The border crossing went smoothly even though the guard seemed a little put out that he had to come out in the rain to check us through. I was surprised when he asked about fresh fruit and confiscated my wedge of lime. I’m glad he wasn’t so interested in the vodka to go with the lime.
We gained an hour crossing the border and are now on Alaska time. We arrived in Chicken about 3:30.
Chicken got its start as a mining community. The story goes that the first residents wanted to name their new home ptarmigan, the bird that has since become the state bird, but didn’t know how to spell it, so they settled on Chicken.
There are still a few souls that call Chicken home; about 50 during the summer and about 10 of those are brave enough to remain for the winter season.
We made our way to downtown Chicken and Chicken Creek Cafe and Saloon. We’d heard it was “the” place in town for free overnight parking and a great burger.
The “free camping” lot was not without its challenges. The rain had left its mark in the form of huge mud puddles and soft dirt. We pulled in and promptly ran aground. Luckily, we were able to get the car disconnected and then back out of our predicament. The tow bar, which was buried in the mud about 2 inches, only tore a couple small holes in the protect-a-tow mesh.

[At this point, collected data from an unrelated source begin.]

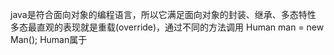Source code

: java是符合面向对象的编程语言，所以它满足面向对象的封装、继承、多态特性
多态最直观的表现就是重载(override)，通过不同的方法调用
Human man = new Man();
Human属于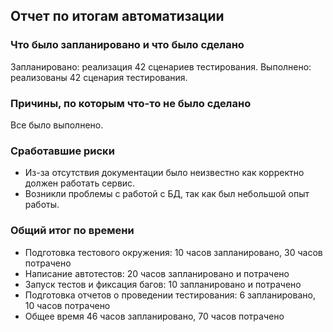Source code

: ## Отчет по итогам автоматизации
### Что было запланировано и что было сделано
Запланировано: реализация 42 сценариев тестирования.
Выполнено: реализованы 42 сценария тестирования.
### Причины, по которым что-то не было сделано
Все было выполнено.
### Сработавшие риски
* Из-за отсутствия документации было неизвестно как корректно должен работать сервис.
* Возникли проблемы с работой с БД, так как был небольшой опыт работы.
### Общий итог по времени
* Подготовка тестового окружения: 10 часов запланировано, 30 часов потрачено
* Написание автотестов: 20 часов запланировано и потрачено
* Запуск тестов и фиксация багов: 10 запланировано и потрачено
* Подготовка отчетов о проведении тестирования: 6 запланировано, 10 часов потрачено
* Общее время 46 часов запланировано, 70 часов потрачено
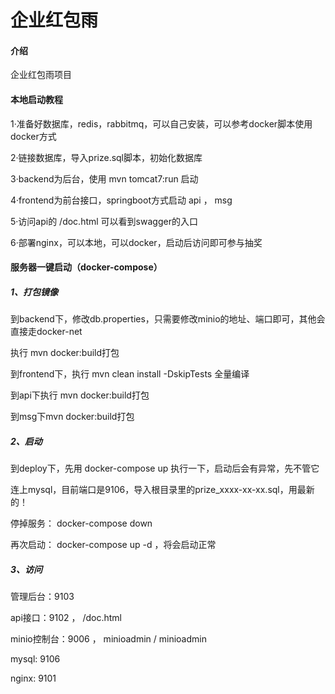 # 企业红包雨

#### 介绍
企业红包雨项目


#### 本地启动教程

1·准备好数据库，redis，rabbitmq，可以自己安装，可以参考docker脚本使用docker方式

2·链接数据库，导入prize.sql脚本，初始化数据库

3·backend为后台，使用 mvn tomcat7:run 启动

4·frontend为前台接口，springboot方式启动 api ， msg

5·访问api的 /doc.html 可以看到swagger的入口

6·部署nginx，可以本地，可以docker，启动后访问即可参与抽奖



#### 服务器一键启动（docker-compose）

##### 1、打包镜像

到backend下，修改db.properties，只需要修改minio的地址、端口即可，其他会直接走docker-net

执行 mvn docker:build打包



到frontend下，执行 mvn clean install -DskipTests 全量编译

到api下执行 mvn docker:build打包

到msg下mvn docker:build打包



##### 2、启动

到deploy下，先用 docker-compose up 执行一下，启动后会有异常，先不管它

连上mysql，目前端口是9106，导入根目录里的prize_xxxx-xx-xx.sql，用最新的！



停掉服务： docker-compose down

再次启动： docker-compose up -d ，将会启动正常



##### 3、访问

管理后台：9103

api接口：9102 ， /doc.html

minio控制台：9006  ， minioadmin /  minioadmin

mysql: 9106

nginx: 9101
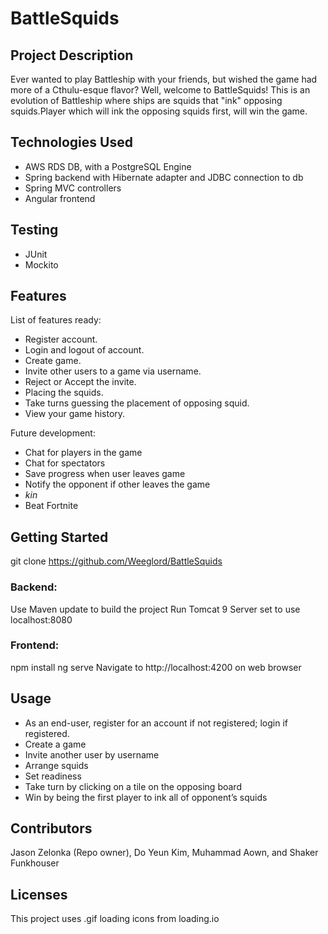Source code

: # BattleSquids

## Project Description

Ever wanted to play Battleship with your friends, but wished the game had more of a Cthulu-esque flavor? Well, welcome to BattleSquids! This is an evolution of Battleship where ships are squids that "ink" opposing squids.Player which will ink the opposing squids first, will win the game.

## Technologies Used

* AWS RDS DB, with a PostgreSQL Engine
* Spring backend with Hibernate adapter and JDBC connection to db
* Spring MVC controllers
* Angular frontend

## Testing

* JUnit
* Mockito

## Features

List of features ready:
* Register account.
* Login and logout of account.
* Create game.
* Invite other users to a game via username.
* Reject or Accept the invite.
* Placing the squids.
* Take turns guessing the placement of opposing squid.
* View your game history.

Future development:
* Chat for players in the game
* Chat for spectators
* Save progress when user leaves game 
* Notify the opponent if other leaves the game
* $kin$
* Beat Fortnite

## Getting Started
   
git clone https://github.com/Weeglord/BattleSquids

### Backend:
Use Maven update to build the project
Run Tomcat 9 Server set to use localhost:8080

### Frontend:
npm install
ng serve
Navigate to http://localhost:4200 on web browser

## Usage
* As an end-user, register for an account if not registered; login if registered.
* Create a game
* Invite another user by username
* Arrange squids
* Set readiness
* Take turn by clicking on a tile on the opposing board
* Win by being the first player to ink all of opponent’s squids

## Contributors

Jason Zelonka (Repo owner), Do Yeun Kim, Muhammad Aown, and Shaker Funkhouser

## Licenses
This project uses .gif loading icons from loading.io
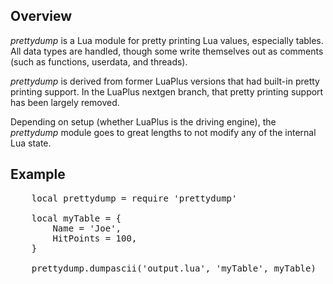 ## Overview

*prettydump* is a Lua module for pretty printing Lua values, especially tables.  All data types are handled, though some write themselves out as comments (such as functions, userdata, and threads).

*prettydump* is derived from former LuaPlus versions that had built-in pretty printing support.  In the LuaPlus nextgen branch, that pretty printing support has been largely removed.

Depending on setup (whether LuaPlus is the driving engine), the *prettydump* module goes to great lengths to not modify any of the internal Lua state.



## Example

<pre>
    local prettydump = require 'prettydump'

    local myTable = {
        Name = 'Joe',
        HitPoints = 100,
    }

    prettydump.dumpascii('output.lua', 'myTable', myTable)
</pre>



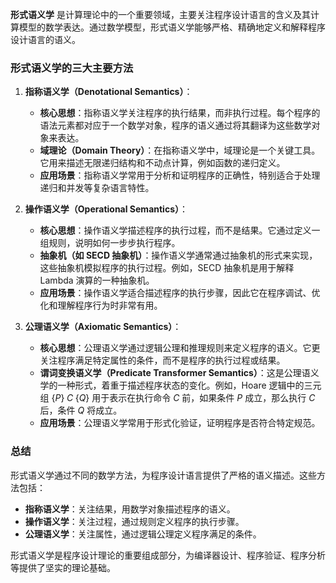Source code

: **形式语义学** 是计算理论中的一个重要领域，主要关注程序设计语言的含义及其计算模型的数学表达。通过数学模型，形式语义学能够严格、精确地定义和解释程序设计语言的语义。

### 形式语义学的三大主要方法

1. **指称语义学（Denotational Semantics）**：
   - **核心思想**：指称语义学关注程序的执行结果，而非执行过程。每个程序的语法元素都对应于一个数学对象，程序的语义通过将其翻译为这些数学对象来表达。
   - **域理论（Domain Theory）**：在指称语义学中，域理论是一个关键工具。它用来描述无限递归结构和不动点计算，例如函数的递归定义。
   - **应用场景**：指称语义学常用于分析和证明程序的正确性，特别适合于处理递归和并发等复杂语言特性。

2. **操作语义学（Operational Semantics）**：
   - **核心思想**：操作语义学描述程序的执行过程，而不是结果。它通过定义一组规则，说明如何一步步执行程序。
   - **抽象机（如 SECD 抽象机）**：操作语义学通常通过抽象机的形式来实现，这些抽象机模拟程序的执行过程。例如，SECD 抽象机是用于解释 Lambda 演算的一种抽象机。
   - **应用场景**：操作语义学适合描述程序的执行步骤，因此它在程序调试、优化和理解程序行为时非常有用。

3. **公理语义学（Axiomatic Semantics）**：
   - **核心思想**：公理语义学通过逻辑公理和推理规则来定义程序的语义。它更关注程序满足特定属性的条件，而不是程序的执行过程或结果。
   - **谓词变换语义学（Predicate Transformer Semantics）**：这是公理语义学的一种形式，着重于描述程序状态的变化。例如，Hoare 逻辑中的三元组 $\{P\} \; C \; \{Q\}$ 用于表示在执行命令 $C$ 前，如果条件 $P$ 成立，那么执行 $C$ 后，条件 $Q$ 将成立。
   - **应用场景**：公理语义学常用于形式化验证，证明程序是否符合特定规范。

### 总结

形式语义学通过不同的数学方法，为程序设计语言提供了严格的语义描述。这些方法包括：

- **指称语义学**：关注结果，用数学对象描述程序的语义。
- **操作语义学**：关注过程，通过规则定义程序的执行步骤。
- **公理语义学**：关注属性，通过逻辑公理定义程序满足的条件。

形式语义学是程序设计理论的重要组成部分，为编译器设计、程序验证、程序分析等提供了坚实的理论基础。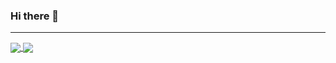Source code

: ### Hi there 👋

-----

<a href="https://github.com/anuraghazra/github-readme-stats">
  <img align="center" src="https://github-readme-stats.vercel.app/api?username=Christophe-Foyer&show_icons=true&count_private=true&hide_rank=true" />
</a>
<a href="https://github.com/anuraghazra/convoychat">
  <img align="center" src="https://github-readme-stats.vercel.app/api/top-langs/?username=Christophe-Foyer&hide=HTML&layout=compact&langs_count=6" />
</a>
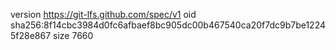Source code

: version https://git-lfs.github.com/spec/v1
oid sha256:8f14cbc3984d0fc6afbaef8bc905dc00b467540ca20f7dc9b7be12245f28e867
size 7660
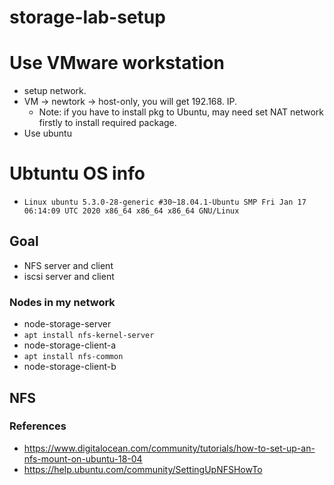 # storage-lab-setup

# Use VMware workstation
* setup network.
* VM -> newtork -> host-only,   you will get 192.168. IP.
  * Note: if you have to install pkg to Ubuntu, may need set NAT network firstly to install required package.
* Use ubuntu


# Ubtuntu OS info
* `Linux ubuntu 5.3.0-28-generic #30~18.04.1-Ubuntu SMP Fri Jan 17 06:14:09 UTC 2020 x86_64 x86_64 x86_64 GNU/Linux`
## Goal
* NFS server and client
* iscsi server and client
### Nodes in my network
* node-storage-server
 * `apt install nfs-kernel-server`
* node-storage-client-a
 * `apt install nfs-common`
* node-storage-client-b

## NFS
### References
* https://www.digitalocean.com/community/tutorials/how-to-set-up-an-nfs-mount-on-ubuntu-18-04
* https://help.ubuntu.com/community/SettingUpNFSHowTo

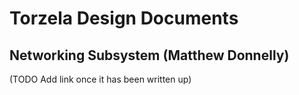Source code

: # Torzela Design Documents

## Networking Subsystem (Matthew Donnelly)
  (TODO Add link once it has been written up)
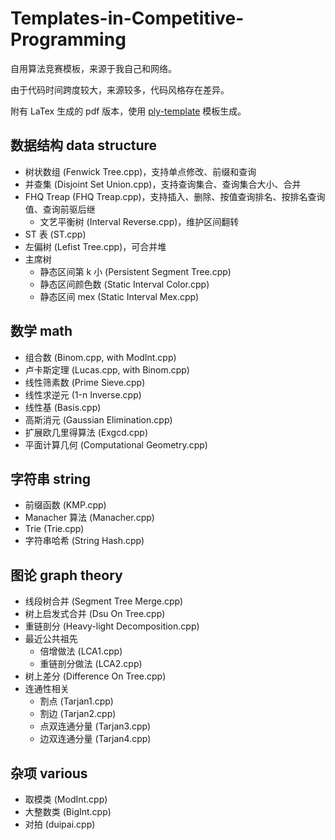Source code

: # Templates-in-Competitive-Programming

自用算法竞赛模板，来源于我自己和网络。

由于代码时间跨度较大，来源较多，代码风格存在差异。

附有 LaTex 生成的 pdf 版本，使用 [ply-template](https://github.com/palayutm/ply-template) 模板生成。

## 数据结构 data structure

+ 树状数组 (Fenwick Tree.cpp)，支持单点修改、前缀和查询
+ 并查集 (Disjoint Set Union.cpp)，支持查询集合、查询集合大小、合并
+ FHQ Treap (FHQ Treap.cpp)，支持插入、删除、按值查询排名、按排名查询值、查询前驱后继
    + 文艺平衡树 (Interval Reverse.cpp)，维护区间翻转
+ ST 表 (ST.cpp)
+ 左偏树 (Lefist Tree.cpp)，可合并堆
+ 主席树
    + 静态区间第 k 小 (Persistent Segment Tree.cpp)
    + 静态区间颜色数 (Static Interval Color.cpp)
    + 静态区间 mex (Static Interval Mex.cpp)

## 数学 math

+ 组合数 (Binom.cpp, with ModInt.cpp)
+ 卢卡斯定理 (Lucas.cpp, with Binom.cpp)
+ 线性筛素数 (Prime Sieve.cpp)
+ 线性求逆元 (1-n Inverse.cpp)
+ 线性基 (Basis.cpp)
+ 高斯消元 (Gaussian Elimination.cpp)
+ 扩展欧几里得算法 (Exgcd.cpp)
+ 平面计算几何 (Computational Geometry.cpp)

## 字符串 string

+ 前缀函数 (KMP.cpp)
+ Manacher 算法 (Manacher.cpp)
+ Trie (Trie.cpp)
+ 字符串哈希 (String Hash.cpp)

## 图论 graph theory

+ 线段树合并 (Segment Tree Merge.cpp)
+ 树上启发式合并 (Dsu On Tree.cpp)
+ 重链剖分 (Heavy-light Decomposition.cpp)
+ 最近公共祖先
    + 倍增做法 (LCA1.cpp)
    + 重链剖分做法 (LCA2.cpp)
+ 树上差分 (Difference On Tree.cpp)
+ 连通性相关
    + 割点 (Tarjan1.cpp)
    + 割边 (Tarjan2.cpp)
    + 点双连通分量 (Tarjan3.cpp)
    + 边双连通分量 (Tarjan4.cpp)

## 杂项 various

+ 取模类 (ModInt.cpp)
+ 大整数类 (BigInt.cpp)
+ 对拍 (duipai.cpp)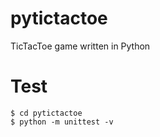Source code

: # pytictactoe

TicTacToe game written in Python

# Test

    $ cd pytictactoe
    $ python -m unittest -v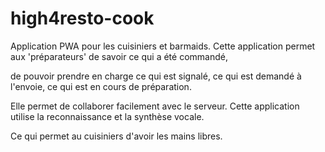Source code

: # high4resto-cook

Application PWA pour les cuisiniers et barmaids. Cette application permet aux 'préparateurs' de savoir ce qui a été commandé,

de pouvoir prendre en charge ce qui est signalé, ce qui est demandé à l'envoie, ce qui est en cours de préparation.

Elle permet de collaborer facilement avec le serveur. Cette application utilise la reconnaissance et la synthèse vocale.

Ce qui permet au cuisiniers d'avoir les mains libres.
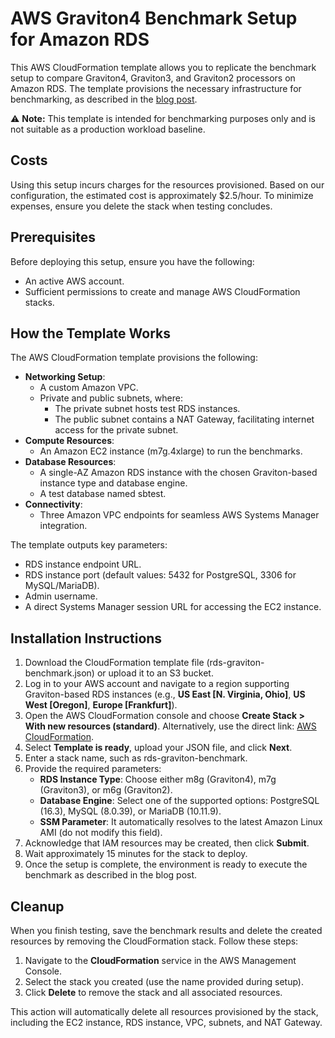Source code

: # AWS Graviton4 Benchmark Setup for Amazon RDS

This AWS CloudFormation template allows you to replicate the benchmark setup to compare Graviton4, Graviton3, and Graviton2 processors on Amazon RDS. The template provisions the necessary infrastructure for benchmarking, as described in the [blog post](https://issues.amazon.com/issues/DBBLOG-4568).

⚠ **Note:** This template is intended for benchmarking purposes only and is not suitable as a production workload baseline.

## Costs

Using this setup incurs charges for the resources provisioned. Based on our configuration, the estimated cost is approximately $2.5/hour. To minimize expenses, ensure you delete the stack when testing concludes.

## Prerequisites

Before deploying this setup, ensure you have the following:

- An active AWS account.
- Sufficient permissions to create and manage AWS CloudFormation stacks.

## How the Template Works

The AWS CloudFormation template provisions the following:

- **Networking Setup**:
  - A custom Amazon VPC.
  - Private and public subnets, where:
    - The private subnet hosts test RDS instances.
    - The public subnet contains a NAT Gateway, facilitating internet access for the private subnet.
- **Compute Resources**:
  - An Amazon EC2 instance (m7g.4xlarge) to run the benchmarks.
- **Database Resources**:
  - A single-AZ Amazon RDS instance with the chosen Graviton-based instance type and database engine.
  - A test database named sbtest.
- **Connectivity**:
  - Three Amazon VPC endpoints for seamless AWS Systems Manager integration.

The template outputs key parameters:

- RDS instance endpoint URL.
- RDS instance port (default values: 5432 for PostgreSQL, 3306 for MySQL/MariaDB).
- Admin username.
- A direct Systems Manager session URL for accessing the EC2 instance.

## Installation Instructions

1. Download the CloudFormation template file (rds-graviton-benchmark.json) or upload it to an S3 bucket.
2. Log in to your AWS account and navigate to a region supporting Graviton-based RDS instances (e.g., **US East [N. Virginia, Ohio]**, **US West [Oregon]**, **Europe [Frankfurt]**).
3. Open the AWS CloudFormation console and choose **Create Stack > With new resources (standard)**. Alternatively, use the direct link: [AWS CloudFormation](https://console.aws.amazon.com/cloudformation/home#/stacks/create).
4. Select **Template is ready**, upload your JSON file, and click **Next**.
5. Enter a stack name, such as rds-graviton-benchmark.
6. Provide the required parameters:
    - **RDS Instance Type**: Choose either m8g (Graviton4), m7g (Graviton3), or m6g (Graviton2).
    - **Database Engine**: Select one of the supported options: PostgreSQL (16.3), MySQL (8.0.39), or MariaDB (10.11.9).
    - **SSM Parameter**: It automatically resolves to the latest Amazon Linux AMI (do not modify this field).
7. Acknowledge that IAM resources may be created, then click **Submit**.
8. Wait approximately 15 minutes for the stack to deploy.
9. Once the setup is complete, the environment is ready to execute the benchmark as described in the blog post.

## Cleanup

When you finish testing, save the benchmark results and delete the created resources by removing the CloudFormation stack. Follow these steps:

1. Navigate to the **CloudFormation** service in the AWS Management Console.
2. Select the stack you created (use the name provided during setup).
3. Click **Delete** to remove the stack and all associated resources.

This action will automatically delete all resources provisioned by the stack, including the EC2 instance, RDS instance, VPC, subnets, and NAT Gateway.
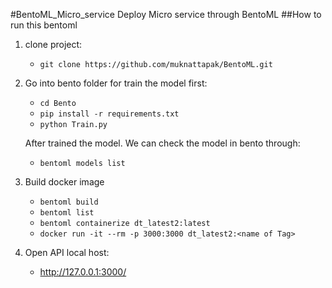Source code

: #BentoML_Micro_service
Deploy Micro service through BentoML
##How to run this bentoml
1. clone project:
   - `git clone https://github.com/muknattapak/BentoML.git`
2. Go into bento folder for train the model first:
   - `cd Bento`
   - `pip install -r requirements.txt`
   - `python Train.py`

   After trained the model. We can check the model in bento through:
   - `bentoml models list`
3. Build docker image
   - `bentoml build`
   - `bentoml list`
   - `bentoml containerize dt_latest2:latest`
   - `docker run -it --rm -p 3000:3000 dt_latest2:<name of Tag>`
4. Open API local host:
   - http://127.0.0.1:3000/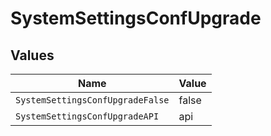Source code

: # SystemSettingsConfUpgrade


## Values

| Name                             | Value                            |
| -------------------------------- | -------------------------------- |
| `SystemSettingsConfUpgradeFalse` | false                            |
| `SystemSettingsConfUpgradeAPI`   | api                              |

Settled in for the night, we wandered over to the saloon for a refreshing beverage. As an indication of the popularity of Chicken, there were not one, but two, tour buses parked out front.
We were not the only ones parked in the free lot that night. A nice couple from California were our neighbors and we enjoyed getting to know them as we chatted over burgers from Chicken Creek Cafe.
Critter Count: One red fox and a moose. The fox we had seen the previous day running through the campground, but on this morning one of the campground dogs was in hot pursuit. The fox was way to fast for my camera finger.
That’s it for our first day in Alaska. Thanks for tagging along.